Stored data

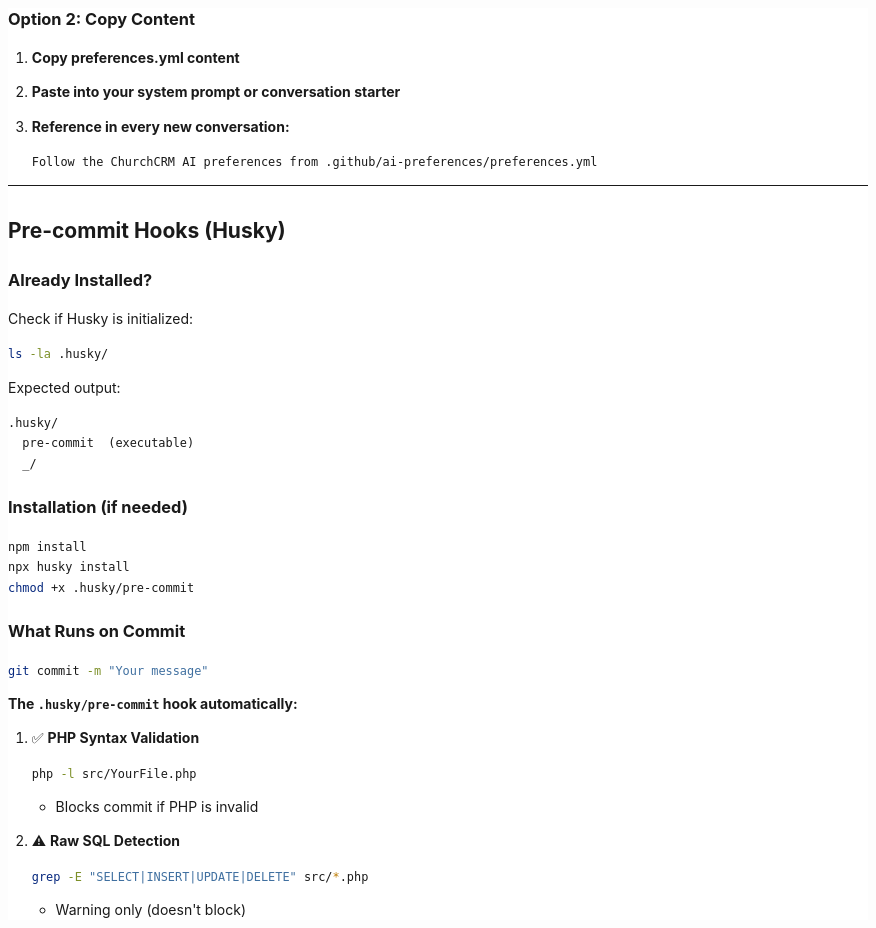 ### Option 2: Copy Content

1. **Copy preferences.yml content**

2. **Paste into your system prompt or conversation starter**

3. **Reference in every new conversation:**
   ```
   Follow the ChurchCRM AI preferences from .github/ai-preferences/preferences.yml
   ```

---

## Pre-commit Hooks (Husky)

### Already Installed?

Check if Husky is initialized:

```bash
ls -la .husky/
```

Expected output:
```
.husky/
  pre-commit  (executable)
  _/
```

### Installation (if needed)

```bash
npm install
npx husky install
chmod +x .husky/pre-commit
```

### What Runs on Commit

```bash
git commit -m "Your message"
```

**The `.husky/pre-commit` hook automatically:**

1. ✅ **PHP Syntax Validation**
   ```bash
   php -l src/YourFile.php
   ```
   - Blocks commit if PHP is invalid

2. ⚠️ **Raw SQL Detection**
   ```bash
   grep -E "SELECT|INSERT|UPDATE|DELETE" src/*.php
   ```
   - Warning only (doesn't block)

■ Directions for this task
Exactly as they stand in the records above, print the lines from the one containing "### Installation (if needed)" through the final line, inclusive.

■ Written solution
### Installation (if needed)

```bash
npm install
npx husky install
chmod +x .husky/pre-commit
```

### What Runs on Commit

```bash
git commit -m "Your message"
```

**The `.husky/pre-commit` hook automatically:**

1. ✅ **PHP Syntax Validation**
   ```bash
   php -l src/YourFile.php
   ```
   - Blocks commit if PHP is invalid

2. ⚠️ **Raw SQL Detection**
   ```bash
   grep -E "SELECT|INSERT|UPDATE|DELETE" src/*.php
   ```
   - Warning only (doesn't block)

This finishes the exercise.